*What to do*.
Return all of the entries below, word for word. Omit each picture.

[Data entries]
-*-*-

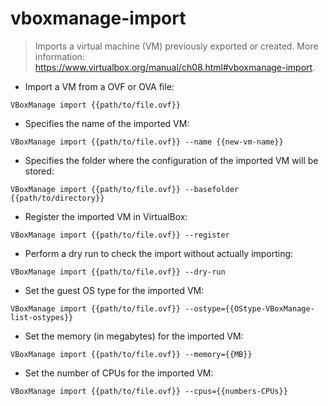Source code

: # vboxmanage-import

> Imports a virtual machine (VM) previously exported or created.
> More information: <https://www.virtualbox.org/manual/ch08.html#vboxmanage-import>.

- Import a VM from a OVF or OVA file:

`VBoxManage import {{path/to/file.ovf}}`

- Specifies the name of the imported VM:

`VBoxManage import {{path/to/file.ovf}} --name {{new-vm-name}}`

- Specifies the folder where the configuration of the imported VM will be stored:

`VBoxManage import {{path/to/file.ovf}} --basefolder {{path/to/directory}}`

- Register the imported VM in VirtualBox:

`VBoxManage import {{path/to/file.ovf}} --register`

- Perform a dry run to check the import without actually importing:

`VBoxManage import {{path/to/file.ovf}} --dry-run`

- Set the guest OS type for the imported VM:

`VBoxManage import {{path/to/file.ovf}} --ostype={{OStype-VBoxManage-list-ostypes}}`

- Set the memory (in megabytes) for the imported VM:

`VBoxManage import {{path/to/file.ovf}} --memory={{MB}}`

- Set the number of CPUs for the imported VM:

`VBoxManage import {{path/to/file.ovf}} --cpus={{numbers-CPUs}}`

-*-*-

*Written solution*.
Source code

: # vboxmanage-import

> Imports a virtual machine (VM) previously exported or created.
> More information: <https://www.virtualbox.org/manual/ch08.html#vboxmanage-import>.

- Import a VM from a OVF or OVA file:

`VBoxManage import {{path/to/file.ovf}}`

- Specifies the name of the imported VM:

`VBoxManage import {{path/to/file.ovf}} --name {{new-vm-name}}`

- Specifies the folder where the configuration of the imported VM will be stored:

`VBoxManage import {{path/to/file.ovf}} --basefolder {{path/to/directory}}`

- Register the imported VM in VirtualBox:

`VBoxManage import {{path/to/file.ovf}} --register`

- Perform a dry run to check the import without actually importing:

`VBoxManage import {{path/to/file.ovf}} --dry-run`

- Set the guest OS type for the imported VM:

`VBoxManage import {{path/to/file.ovf}} --ostype={{OStype-VBoxManage-list-ostypes}}`

- Set the memory (in megabytes) for the imported VM:

`VBoxManage import {{path/to/file.ovf}} --memory={{MB}}`

- Set the number of CPUs for the imported VM:

`VBoxManage import {{path/to/file.ovf}} --cpus={{numbers-CPUs}}`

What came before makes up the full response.